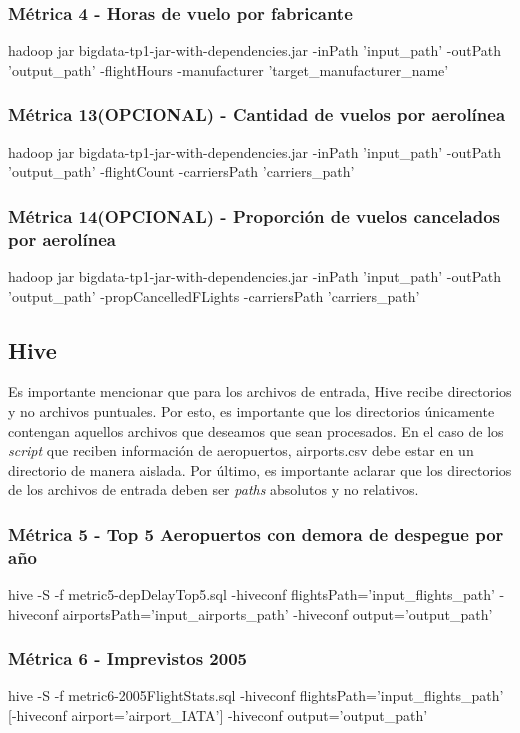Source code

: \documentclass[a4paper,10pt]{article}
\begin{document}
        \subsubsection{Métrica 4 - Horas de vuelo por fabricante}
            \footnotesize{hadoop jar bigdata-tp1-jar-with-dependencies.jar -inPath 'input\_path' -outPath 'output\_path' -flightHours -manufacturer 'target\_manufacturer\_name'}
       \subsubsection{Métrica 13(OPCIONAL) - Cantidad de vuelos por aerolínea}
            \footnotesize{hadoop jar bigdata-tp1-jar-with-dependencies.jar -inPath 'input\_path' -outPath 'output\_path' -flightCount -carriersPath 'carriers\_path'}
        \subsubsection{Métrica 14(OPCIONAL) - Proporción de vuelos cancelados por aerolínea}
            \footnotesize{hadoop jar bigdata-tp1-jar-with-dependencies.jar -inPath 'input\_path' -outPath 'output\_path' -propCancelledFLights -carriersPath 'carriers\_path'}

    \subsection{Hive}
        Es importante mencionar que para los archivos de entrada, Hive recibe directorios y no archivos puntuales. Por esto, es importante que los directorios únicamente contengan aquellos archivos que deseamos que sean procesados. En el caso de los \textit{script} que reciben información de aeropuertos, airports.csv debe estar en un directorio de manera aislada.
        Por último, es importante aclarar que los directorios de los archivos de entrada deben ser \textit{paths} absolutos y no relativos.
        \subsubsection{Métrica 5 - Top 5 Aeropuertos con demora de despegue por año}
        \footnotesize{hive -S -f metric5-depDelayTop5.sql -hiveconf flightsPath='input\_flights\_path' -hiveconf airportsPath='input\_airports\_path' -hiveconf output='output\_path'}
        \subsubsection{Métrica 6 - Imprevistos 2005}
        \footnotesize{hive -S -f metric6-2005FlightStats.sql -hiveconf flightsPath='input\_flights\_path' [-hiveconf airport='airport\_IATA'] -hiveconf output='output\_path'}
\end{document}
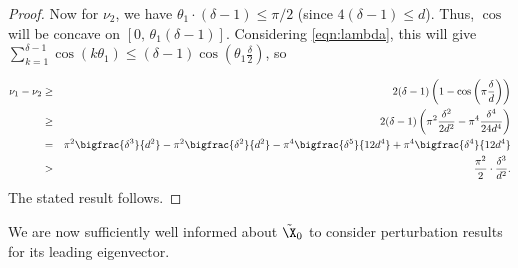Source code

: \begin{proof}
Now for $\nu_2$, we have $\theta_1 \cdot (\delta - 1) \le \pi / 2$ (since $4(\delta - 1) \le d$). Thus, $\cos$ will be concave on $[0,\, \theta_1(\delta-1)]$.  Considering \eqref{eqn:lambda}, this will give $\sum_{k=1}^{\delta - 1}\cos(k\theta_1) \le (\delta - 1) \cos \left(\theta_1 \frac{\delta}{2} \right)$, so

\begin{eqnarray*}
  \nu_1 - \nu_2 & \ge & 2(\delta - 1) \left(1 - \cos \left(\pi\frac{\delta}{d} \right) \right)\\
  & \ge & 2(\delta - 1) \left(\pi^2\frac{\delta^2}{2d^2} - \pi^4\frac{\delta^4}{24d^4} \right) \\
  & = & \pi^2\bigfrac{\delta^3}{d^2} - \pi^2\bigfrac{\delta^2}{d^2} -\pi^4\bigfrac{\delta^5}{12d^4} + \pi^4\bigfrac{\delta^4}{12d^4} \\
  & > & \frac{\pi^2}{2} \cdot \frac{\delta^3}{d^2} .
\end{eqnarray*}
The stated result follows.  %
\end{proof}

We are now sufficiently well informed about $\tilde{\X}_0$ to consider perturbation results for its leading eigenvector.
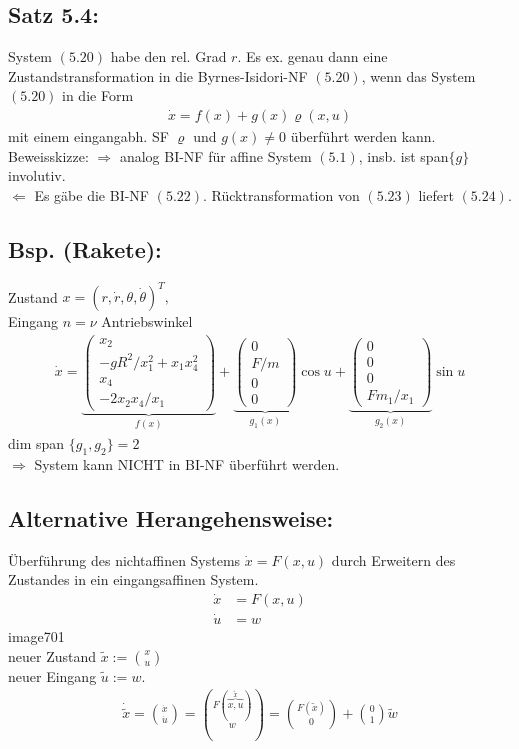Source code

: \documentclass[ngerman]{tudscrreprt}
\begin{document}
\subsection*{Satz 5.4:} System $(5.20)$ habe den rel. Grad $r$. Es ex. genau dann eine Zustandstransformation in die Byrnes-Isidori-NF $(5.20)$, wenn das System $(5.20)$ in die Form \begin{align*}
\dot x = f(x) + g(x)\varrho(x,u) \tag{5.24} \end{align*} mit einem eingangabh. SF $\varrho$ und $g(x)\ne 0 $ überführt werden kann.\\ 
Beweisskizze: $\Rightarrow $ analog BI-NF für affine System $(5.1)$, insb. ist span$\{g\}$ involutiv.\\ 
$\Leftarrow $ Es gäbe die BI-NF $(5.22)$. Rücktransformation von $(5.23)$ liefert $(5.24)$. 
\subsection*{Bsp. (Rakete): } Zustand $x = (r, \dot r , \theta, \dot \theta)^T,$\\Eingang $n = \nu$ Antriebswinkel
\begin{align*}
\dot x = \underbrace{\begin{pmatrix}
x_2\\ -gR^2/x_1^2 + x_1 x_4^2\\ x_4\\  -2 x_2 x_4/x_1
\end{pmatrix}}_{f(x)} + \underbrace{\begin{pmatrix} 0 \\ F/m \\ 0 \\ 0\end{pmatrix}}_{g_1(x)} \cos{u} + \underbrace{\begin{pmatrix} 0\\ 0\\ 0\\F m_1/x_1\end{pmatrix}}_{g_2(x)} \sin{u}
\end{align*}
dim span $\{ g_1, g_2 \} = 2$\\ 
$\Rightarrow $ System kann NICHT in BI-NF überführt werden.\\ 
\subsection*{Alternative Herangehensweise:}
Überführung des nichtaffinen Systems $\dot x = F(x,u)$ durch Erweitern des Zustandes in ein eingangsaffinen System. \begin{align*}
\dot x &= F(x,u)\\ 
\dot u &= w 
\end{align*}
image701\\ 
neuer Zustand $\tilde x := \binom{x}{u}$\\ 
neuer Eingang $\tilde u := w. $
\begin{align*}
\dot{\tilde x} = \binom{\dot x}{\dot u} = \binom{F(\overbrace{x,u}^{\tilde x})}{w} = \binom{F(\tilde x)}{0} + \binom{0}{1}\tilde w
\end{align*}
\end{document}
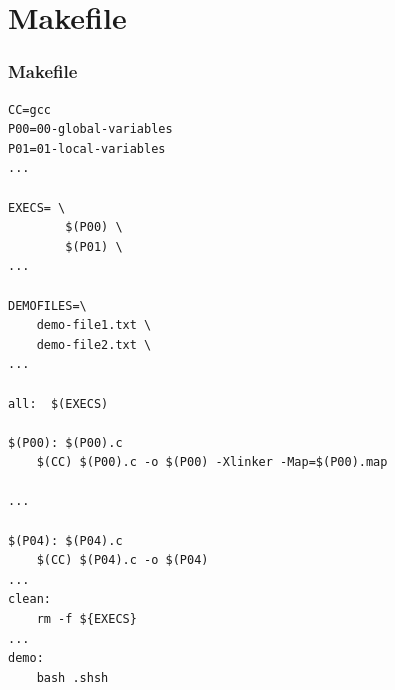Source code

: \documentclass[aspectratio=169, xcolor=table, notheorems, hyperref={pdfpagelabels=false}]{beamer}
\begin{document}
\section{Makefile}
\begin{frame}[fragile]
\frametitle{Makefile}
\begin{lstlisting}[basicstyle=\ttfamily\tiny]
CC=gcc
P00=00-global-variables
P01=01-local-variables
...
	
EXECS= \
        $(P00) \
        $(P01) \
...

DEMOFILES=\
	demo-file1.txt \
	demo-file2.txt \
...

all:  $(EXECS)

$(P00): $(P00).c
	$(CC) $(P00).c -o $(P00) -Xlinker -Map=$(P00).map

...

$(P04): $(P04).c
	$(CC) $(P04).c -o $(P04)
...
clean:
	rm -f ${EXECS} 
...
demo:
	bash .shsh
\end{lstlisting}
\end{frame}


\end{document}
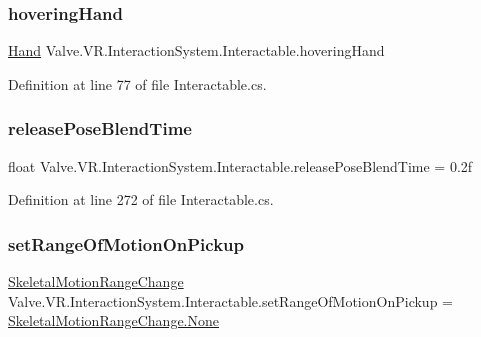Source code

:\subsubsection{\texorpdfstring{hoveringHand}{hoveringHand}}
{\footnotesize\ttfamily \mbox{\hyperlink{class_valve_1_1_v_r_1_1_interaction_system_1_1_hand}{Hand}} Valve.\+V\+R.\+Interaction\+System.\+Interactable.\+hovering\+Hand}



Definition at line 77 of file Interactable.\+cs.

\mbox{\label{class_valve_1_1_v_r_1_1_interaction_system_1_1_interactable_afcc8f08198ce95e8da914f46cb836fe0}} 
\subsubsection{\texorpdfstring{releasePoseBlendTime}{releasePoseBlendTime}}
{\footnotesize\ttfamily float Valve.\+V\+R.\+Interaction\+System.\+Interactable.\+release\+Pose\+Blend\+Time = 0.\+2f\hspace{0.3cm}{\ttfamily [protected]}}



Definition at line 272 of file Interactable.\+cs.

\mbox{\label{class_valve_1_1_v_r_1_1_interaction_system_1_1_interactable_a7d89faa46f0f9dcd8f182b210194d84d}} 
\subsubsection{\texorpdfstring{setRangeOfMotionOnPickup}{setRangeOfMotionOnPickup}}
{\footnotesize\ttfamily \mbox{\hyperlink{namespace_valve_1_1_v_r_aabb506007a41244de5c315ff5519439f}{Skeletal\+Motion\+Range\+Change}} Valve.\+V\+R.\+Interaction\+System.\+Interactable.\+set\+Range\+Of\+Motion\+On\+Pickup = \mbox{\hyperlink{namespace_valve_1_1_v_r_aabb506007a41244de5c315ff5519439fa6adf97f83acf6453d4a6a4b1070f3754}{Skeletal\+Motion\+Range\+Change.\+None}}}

● **EXERCISE DETAILS**
An exact copy of the records above is needed, with the pictures removed.

● **TASK RESULT**
Source code

: \documentclass[a4paper,10pt]{article}
\begin{document}
        \subsubsection{Métrica 4 - Horas de vuelo por fabricante}
            \footnotesize{hadoop jar bigdata-tp1-jar-with-dependencies.jar -inPath 'input\_path' -outPath 'output\_path' -flightHours -manufacturer 'target\_manufacturer\_name'}
       \subsubsection{Métrica 13(OPCIONAL) - Cantidad de vuelos por aerolínea}
            \footnotesize{hadoop jar bigdata-tp1-jar-with-dependencies.jar -inPath 'input\_path' -outPath 'output\_path' -flightCount -carriersPath 'carriers\_path'}
        \subsubsection{Métrica 14(OPCIONAL) - Proporción de vuelos cancelados por aerolínea}
            \footnotesize{hadoop jar bigdata-tp1-jar-with-dependencies.jar -inPath 'input\_path' -outPath 'output\_path' -propCancelledFLights -carriersPath 'carriers\_path'}

    \subsection{Hive}
        Es importante mencionar que para los archivos de entrada, Hive recibe directorios y no archivos puntuales. Por esto, es importante que los directorios únicamente contengan aquellos archivos que deseamos que sean procesados. En el caso de los \textit{script} que reciben información de aeropuertos, airports.csv debe estar en un directorio de manera aislada.
        Por último, es importante aclarar que los directorios de los archivos de entrada deben ser \textit{paths} absolutos y no relativos.
        \subsubsection{Métrica 5 - Top 5 Aeropuertos con demora de despegue por año}
        \footnotesize{hive -S -f metric5-depDelayTop5.sql -hiveconf flightsPath='input\_flights\_path' -hiveconf airportsPath='input\_airports\_path' -hiveconf output='output\_path'}
        \subsubsection{Métrica 6 - Imprevistos 2005}
        \footnotesize{hive -S -f metric6-2005FlightStats.sql -hiveconf flightsPath='input\_flights\_path' [-hiveconf airport='airport\_IATA'] -hiveconf output='output\_path'}
\end{document}
Source code

: \begin{proof}
Now for $\nu_2$, we have $\theta_1 \cdot (\delta - 1) \le \pi / 2$ (since $4(\delta - 1) \le d$). Thus, $\cos$ will be concave on $[0,\, \theta_1(\delta-1)]$.  Considering \eqref{eqn:lambda}, this will give $\sum_{k=1}^{\delta - 1}\cos(k\theta_1) \le (\delta - 1) \cos \left(\theta_1 \frac{\delta}{2} \right)$, so

\begin{eqnarray*}
  \nu_1 - \nu_2 & \ge & 2(\delta - 1) \left(1 - \cos \left(\pi\frac{\delta}{d} \right) \right)\\
  & \ge & 2(\delta - 1) \left(\pi^2\frac{\delta^2}{2d^2} - \pi^4\frac{\delta^4}{24d^4} \right) \\
  & = & \pi^2\bigfrac{\delta^3}{d^2} - \pi^2\bigfrac{\delta^2}{d^2} -\pi^4\bigfrac{\delta^5}{12d^4} + \pi^4\bigfrac{\delta^4}{12d^4} \\
  & > & \frac{\pi^2}{2} \cdot \frac{\delta^3}{d^2} .
\end{eqnarray*}
The stated result follows.  %
\end{proof}

We are now sufficiently well informed about $\tilde{\X}_0$ to consider perturbation results for its leading eigenvector.
Source code

: \documentclass[ngerman]{tudscrreprt}
\begin{document}
\subsection*{Satz 5.4:} System $(5.20)$ habe den rel. Grad $r$. Es ex. genau dann eine Zustandstransformation in die Byrnes-Isidori-NF $(5.20)$, wenn das System $(5.20)$ in die Form \begin{align*}
\dot x = f(x) + g(x)\varrho(x,u) \tag{5.24} \end{align*} mit einem eingangabh. SF $\varrho$ und $g(x)\ne 0 $ überführt werden kann.\\ 
Beweisskizze: $\Rightarrow $ analog BI-NF für affine System $(5.1)$, insb. ist span$\{g\}$ involutiv.\\ 
$\Leftarrow $ Es gäbe die BI-NF $(5.22)$. Rücktransformation von $(5.23)$ liefert $(5.24)$. 
\subsection*{Bsp. (Rakete): } Zustand $x = (r, \dot r , \theta, \dot \theta)^T,$\\Eingang $n = \nu$ Antriebswinkel
\begin{align*}
\dot x = \underbrace{\begin{pmatrix}
x_2\\ -gR^2/x_1^2 + x_1 x_4^2\\ x_4\\  -2 x_2 x_4/x_1
\end{pmatrix}}_{f(x)} + \underbrace{\begin{pmatrix} 0 \\ F/m \\ 0 \\ 0\end{pmatrix}}_{g_1(x)} \cos{u} + \underbrace{\begin{pmatrix} 0\\ 0\\ 0\\F m_1/x_1\end{pmatrix}}_{g_2(x)} \sin{u}
\end{align*}
dim span $\{ g_1, g_2 \} = 2$\\ 
$\Rightarrow $ System kann NICHT in BI-NF überführt werden.\\ 
\subsection*{Alternative Herangehensweise:}
Überführung des nichtaffinen Systems $\dot x = F(x,u)$ durch Erweitern des Zustandes in ein eingangsaffinen System. \begin{align*}
\dot x &= F(x,u)\\ 
\dot u &= w 
\end{align*}
image701\\ 
neuer Zustand $\tilde x := \binom{x}{u}$\\ 
neuer Eingang $\tilde u := w. $
\begin{align*}
\dot{\tilde x} = \binom{\dot x}{\dot u} = \binom{F(\overbrace{x,u}^{\tilde x})}{w} = \binom{F(\tilde x)}{0} + \binom{0}{1}\tilde w
\end{align*}
\end{document}
Source code

: \documentclass[aspectratio=169, xcolor=table, notheorems, hyperref={pdfpagelabels=false}]{beamer}
\begin{document}
\section{Makefile}
\begin{frame}[fragile]
\frametitle{Makefile}
\begin{lstlisting}[basicstyle=\ttfamily\tiny]
CC=gcc
P00=00-global-variables
P01=01-local-variables
...
	
EXECS= \
        $(P00) \
        $(P01) \
...

DEMOFILES=\
	demo-file1.txt \
	demo-file2.txt \
...

all:  $(EXECS)

$(P00): $(P00).c
	$(CC) $(P00).c -o $(P00) -Xlinker -Map=$(P00).map

...

$(P04): $(P04).c
	$(CC) $(P04).c -o $(P04)
...
clean:
	rm -f ${EXECS} 
...
demo:
	bash .shsh
\end{lstlisting}
\end{frame}


\end{document}
Source code

:\subsubsection{\texorpdfstring{hoveringHand}{hoveringHand}}
{\footnotesize\ttfamily \mbox{\hyperlink{class_valve_1_1_v_r_1_1_interaction_system_1_1_hand}{Hand}} Valve.\+V\+R.\+Interaction\+System.\+Interactable.\+hovering\+Hand}



Definition at line 77 of file Interactable.\+cs.

\mbox{\label{class_valve_1_1_v_r_1_1_interaction_system_1_1_interactable_afcc8f08198ce95e8da914f46cb836fe0}} 
\subsubsection{\texorpdfstring{releasePoseBlendTime}{releasePoseBlendTime}}
{\footnotesize\ttfamily float Valve.\+V\+R.\+Interaction\+System.\+Interactable.\+release\+Pose\+Blend\+Time = 0.\+2f\hspace{0.3cm}{\ttfamily [protected]}}



Definition at line 272 of file Interactable.\+cs.

\mbox{\label{class_valve_1_1_v_r_1_1_interaction_system_1_1_interactable_a7d89faa46f0f9dcd8f182b210194d84d}} 
\subsubsection{\texorpdfstring{setRangeOfMotionOnPickup}{setRangeOfMotionOnPickup}}
{\footnotesize\ttfamily \mbox{\hyperlink{namespace_valve_1_1_v_r_aabb506007a41244de5c315ff5519439f}{Skeletal\+Motion\+Range\+Change}} Valve.\+V\+R.\+Interaction\+System.\+Interactable.\+set\+Range\+Of\+Motion\+On\+Pickup = \mbox{\hyperlink{namespace_valve_1_1_v_r_aabb506007a41244de5c315ff5519439fa6adf97f83acf6453d4a6a4b1070f3754}{Skeletal\+Motion\+Range\+Change.\+None}}}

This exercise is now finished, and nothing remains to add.